Foi chamado de quarentena, mas na realidade eram 15 dias de apelo ao recato do lar e, em saindo, manter uma distância social de dois metros. E depois avançou para mais 15 dias com restrições ainda maiores, e agora sim podemos começar a falar de quarentena.

Se já vivíamos um tempo egoísta, este lockdown, veio piorar tudo.

O povo está fechado, a olhar para si, e só para si, radiantes com todas as possibilidades que as redes lhes oferecem. Em modo concurso… Quem tem a quarenta de sonho.

Tontos…

Temo que a humanidade está a perder uma janela de oportunidade para se tornar melhor.

Vamos deixar velhinhos morrer, não de Covid-19 mas de solidão. Vamos matar muita gente por ausência de cuidados primários.

A morte de uma pessoa é sempre uma má notícia, e é irremediável para os seus familiares.

Respeitando a vida humana, o que devíamos fazer era estar no terreno, sem medo do “bicho” a acompanhar todos os que precisam, e seguir com a vida para a frente. Com consequências, sim, muitas mortes, pois não é boa notícia, nem coisa que se deseje. Ainda assim, se tivesse Pai e Mãe, estava com eles, e jamais os mandava para um hospital para morrerem sozinhos

Mas o que nos é proposto agora é um afastamento, a ver se os números não estragam as médias previstas, e cantar de galo, ao olhar os gráficos.

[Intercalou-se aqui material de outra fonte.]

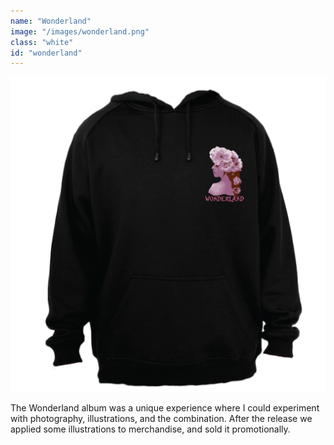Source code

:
 ```yaml
---
name: "Wonderland"
image: "/images/wonderland.png"
class: "white"
id: "wonderland"
---
```



![](/images/hoodie-black.png)

The Wonderland album was a unique experience where I could experiment with photography, illustrations, and the combination. After the release we applied some illustrations to merchandise, and sold it promotionally.
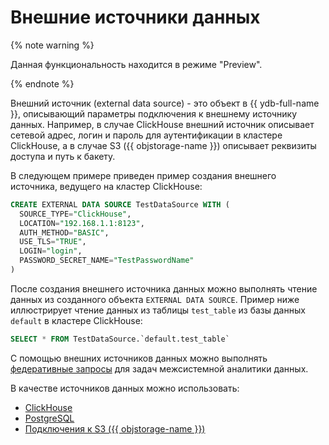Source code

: # Внешние источники данных

{% note warning %}

Данная функциональность находится в режиме "Preview".

{% endnote %}


Внешний источник (external data source) - это объект в {{ ydb-full-name }}, описывающий параметры подключения к внешнему источнику данных. Например, в случае ClickHouse внешний источник описывает сетевой адрес, логин и пароль для аутентификации в кластере ClickHouse, а в случае S3 ({{ objstorage-name }}) описывает реквизиты доступа и путь к бакету.

В следующем примере приведен пример создания внешнего источника, ведущего на кластер ClickHouse:

```sql
CREATE EXTERNAL DATA SOURCE TestDataSource WITH (
  SOURCE_TYPE="ClickHouse",
  LOCATION="192.168.1.1:8123",
  AUTH_METHOD="BASIC",
  USE_TLS="TRUE",
  LOGIN="login",
  PASSWORD_SECRET_NAME="TestPasswordName"
)
```

После создания внешнего источника данных можно выполнять чтение данных из созданного объекта `EXTERNAL DATA SOURCE`. Пример ниже иллюстрирует чтение данных из таблицы `test_table` из базы данных `default` в кластере ClickHouse:

```sql
SELECT * FROM TestDataSource.`default.test_table`
```

С помощью внешних источников данных можно выполнять [федеративные запросы](../federated_query/index.md) для задач межсистемной аналитики данных.

В качестве источников данных можно использовать:
- [ClickHouse](../federated_query/clickhouse.md)
- [PostgreSQL](../federated_query/postgresql.md)
- [Подключения к S3 ({{ objstorage-name }})](../federated_query/s3/external_data_source.md)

E depois… como é que o mundo se levanta deste lockdown, será que bons gráficos vão trazer benesses? Não, de todo, é ranking que vai esquecido.

Tudo do avesso!

A natureza é sábia, é dura, e nem sempre é justa. Mas aqui estamos, todos cheios de juízo e a acreditar no que nos dizem, obedientes. Mas vai morrer muita gente, vai, e há pouco a fazer.

Por vezes temos que nos resignar com a dureza da vida

É impressionante como esta praga nos desafia para a proximidade a quem precisa e a quem se ama, e a opção deste mundo higiénico e virtual é lockdown.

Morremos como nascemos, sozinhos, mas acompanhados. Anda tudo enganado…

Preocupa-me seriamente, a contabilidade de de mortes por outras causas… e evitáveis. Preocupa-me seriamente a fome, o desemprego, as falências, e tudo o que por aí vem.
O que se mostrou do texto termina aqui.